A few weeks ago I received a plaintive letter from a reader, not for publication, who expressed disappointment that I sometimes stray from grammar and usage to write about politics. The reader finds The Sun befouled by liberalism and painful to read. The letter is a plea for me to stay away from political subjects altogether.
It does not come as news that some of my readers are conservative. Gary Kirchherr, a fellow editor, has never been shy about filing sharp comments on my woolly-headed views. Chris Harper, a professor journalism at Temple with whom I had a grand time working in a summer program in Italy a few years back, and whose autobiographical book I was privileged to give some preliminary editing, made plain during the recent election that he is no Obamaphile. Neither is Dale Parry, with whom I worked in Cincinnati. Yet we are all interested in language and journalism, and we all agree on many things apart from politics and exercise a mutual respect.
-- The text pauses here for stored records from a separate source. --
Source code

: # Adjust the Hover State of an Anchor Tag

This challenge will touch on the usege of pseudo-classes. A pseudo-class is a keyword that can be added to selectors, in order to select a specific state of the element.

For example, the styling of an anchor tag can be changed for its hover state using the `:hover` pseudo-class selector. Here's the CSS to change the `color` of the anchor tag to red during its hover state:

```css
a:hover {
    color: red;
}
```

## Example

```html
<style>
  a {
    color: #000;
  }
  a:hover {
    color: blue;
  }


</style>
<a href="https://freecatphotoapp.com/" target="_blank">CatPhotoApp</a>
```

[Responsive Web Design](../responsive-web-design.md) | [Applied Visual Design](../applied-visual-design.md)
Mind you, there's no some-of-my-best-friends-are-conservatives argument here. Most of my best friends are woolly-headed libruls just like me, undoubtedly following the orders of their Kremlin paymasters and probably in receipt of the Kaiser's gold.
Anyhow, it's my blog, and I get to write about things that interest me. Politics interests me, particularly the political language that has become so pervasive, coloring nearly every subject. That's the short answer to the reader's question.
What troubles me is the idea that people find it painful to read things that they do not agree with and feel that they should properly insulate themselves from contrary opinions.
I don't try to wall myself off from conservative views. Some I indeed find irritating, others amusing, and some worth serious consideration. There's a good bit of nonsense, of course, but nonsense knows no political allegiance.
Milton, writing in the Areopagitica for freedom of the press, argues that we learn and grow wiser standing up to differing ideas, learning them, weighing them. "I cannot praise a fugitive and cloistered virtue," he says, "unexercised and unbreathed, that never sallies out and sees her adversary, but slinks out of the race where that immortal garland is to be run for, not without dust and heat."
"That which purifies us is trial," he says, "and trial is by what is contrary."
The views I bring here, whether on language and writing or politics or recipes for cocktails, have no more weight than whatever evidence and wit I can bring to them. You may not agree, and chose to go away. You may not agree, and stay to argue the contrary. The latter course might benefit us both.